Bu veriler, otellerin kendi doldurdukları bir Extranet sistemi üzerinden tarafımıza ulaşıyor. İş ortaklarımız olan oteller, bu sistem aracılığıyla helal sertifikalı yemek sunup sunmadıklarını, alkol servis politikalarını, spa ve havuz gibi alanlarda kadınlara özel saatlerin ya da alanların bulunup bulunmadığını, tesettür mayoya izin verilip verilmediğini ve benzeri birçok hassasiyeti bizimle paylaşıyorlar. Bu bilgiler yalnızca genel otel açıklamalarında yer almakla kalmıyor, aynı zamanda geliştirdiğimiz özel filtreleme altyapısında yapılandırılmış veri olarak işleniyor. Böylece kullanıcılarımız, kendi dinî ve kişisel hassasiyetlerine göre detaylı filtreleme yaparak, en uygun konaklama alternatifine hızla ulaşabiliyor.
Elbette bu sürecin sağlıklı ve sürdürülebilir bir şekilde ilerlemesi için otellerle sürekli iletişim hâlindeyiz. Bünyemizde, tedarikçi ilişkilerini yöneten özel bir ekip çalışıyor. Bu ekip, otellerin sistemimize doğru, eksiksiz ve güncel veri girmelerini sağlıyor, gerektiğinde rehberlik ediyor ve kalite kontrol süreçlerini yürütüyor. Birçok otel, bu bilgileri doğru şekilde paylaştıklarında rezervasyonlarının gözle görülür biçimde arttığını bizzat deneyimliyor. Yani şeffaflık ve güven, yalnızca misafirler için değil, oteller için de doğrudan fayda sağlayan bir unsur hâline geliyor.

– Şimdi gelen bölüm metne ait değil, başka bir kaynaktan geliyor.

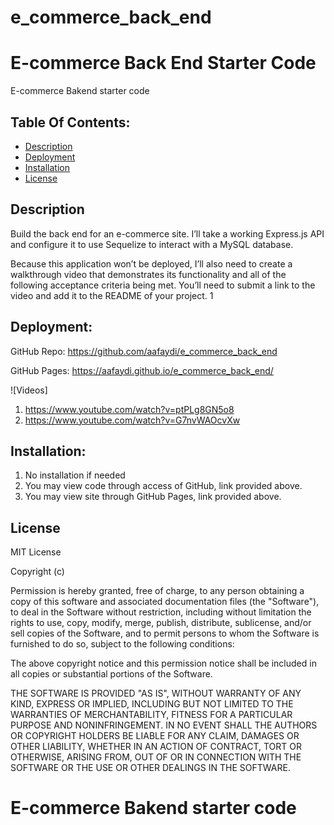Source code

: # e_commerce_back_end
# E-commerce Back End Starter Code


E-commerce Bakend starter code
## Table Of Contents:
- [Description](#Description)
- [Deployment](#Deployment)
- [Installation](#Installation)
- [License](#License)


## Description
Build the back end for an e-commerce site. I’ll take a working Express.js API and configure it to use Sequelize to interact with a MySQL database.

Because this application won’t be deployed, I’ll also need to create a walkthrough video that demonstrates its functionality and all of the following acceptance criteria being met. You’ll need to submit a link to the video and add it to the README of your project.
1


## Deployment: 

GitHub Repo: https://github.com/aafaydi/e_commerce_back_end

GitHub Pages:  https://aafaydi.github.io/e_commerce_back_end/

![Videos] 
1) https://www.youtube.com/watch?v=ptPLg8GN5o8
2) https://www.youtube.com/watch?v=G7nvWAOcvXw

## Installation:
1.  No installation if needed 
2.  You may view code through access of GitHub, link provided above.
3.  You may view site through GitHub Pages, link provided above. 


## License
MIT License

Copyright (c) 

Permission is hereby granted, free of charge, to any person obtaining a copy of this software and associated documentation files (the "Software"), to deal in the Software without restriction, including without limitation the rights to use, copy, modify, merge, publish, distribute, sublicense, and/or sell copies of the Software, and to permit persons to whom the Software is furnished to do so, subject to the following conditions:

The above copyright notice and this permission notice shall be included in all copies or substantial portions of the Software.

THE SOFTWARE IS PROVIDED "AS IS", WITHOUT WARRANTY OF ANY KIND, EXPRESS OR IMPLIED, INCLUDING BUT NOT LIMITED TO THE WARRANTIES OF MERCHANTABILITY, FITNESS FOR A PARTICULAR PURPOSE AND NONINFRINGEMENT. IN NO EVENT SHALL THE AUTHORS OR COPYRIGHT HOLDERS BE LIABLE FOR ANY CLAIM, DAMAGES OR OTHER LIABILITY, WHETHER IN AN ACTION OF CONTRACT, TORT OR OTHERWISE, ARISING FROM, OUT OF OR IN CONNECTION WITH THE SOFTWARE OR THE USE OR OTHER DEALINGS IN THE SOFTWARE.
# E-commerce Bakend starter code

Biz, bu teknik iş birliğinin ötesinde otellerin helal turizm potansiyelini daha iyi anlamalarını da önemsiyoruz. Bu nedenle düzenli olarak otelcilere yönelik eğitim seminerleri ve farkındalık çalışmaları gerçekleştiriyoruz. Bu seminerlerde, helal turizm pazarının büyüklüğünü, misafir beklentilerini ve küçük hizmet ayarlamalarıyla bu pazara nasıl daha etkin şekilde hitap edilebileceğini anlatıyoruz. Otellere geleceği de düşündüren, stratejik bir vizyon sunuyoruz.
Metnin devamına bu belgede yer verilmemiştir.